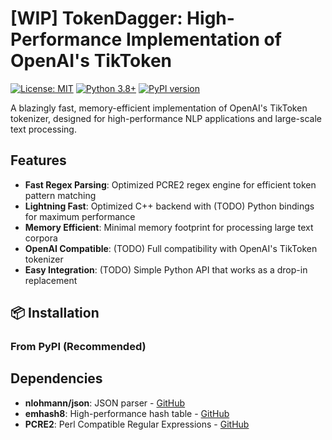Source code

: # [WIP] TokenDagger: High-Performance Implementation of OpenAI's TikToken

[![License: MIT](https://img.shields.io/badge/License-MIT-yellow.svg)](https://opensource.org/licenses/MIT)
[![Python 3.8+](https://img.shields.io/badge/python-3.8+-blue.svg)](https://www.python.org/downloads/)
[![PyPI version](https://badge.fury.io/py/tokendagger.svg)](https://badge.fury.io/py/tokendagger)

A blazingly fast, memory-efficient implementation of OpenAI's TikToken tokenizer, designed for high-performance NLP applications and large-scale text processing.

## Features

- **Fast Regex Parsing**: Optimized PCRE2 regex engine for efficient token pattern matching
- **Lightning Fast**: Optimized C++ backend with (TODO) Python bindings for maximum performance
- **Memory Efficient**: Minimal memory footprint for processing large text corpora
- **OpenAI Compatible**: (TODO) Full compatibility with OpenAI's TikToken tokenizer
- **Easy Integration**: (TODO) Simple Python API that works as a drop-in replacement

## 📦 Installation

### From PyPI (Recommended)

## Dependencies
- **nlohmann/json**: JSON parser - [GitHub](https://github.com/nlohmann/json)
- **emhash8**: High-performance hash table - [GitHub](https://github.com/ktprime/emhash)
- **PCRE2**: Perl Compatible Regular Expressions - [GitHub](https://github.com/PCRE2Project/pcre2)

_AIM OF THE EXERCISE_
Word search in the records above: please count the lines holding "TODO" and state the count alone.

_ANSWER_
3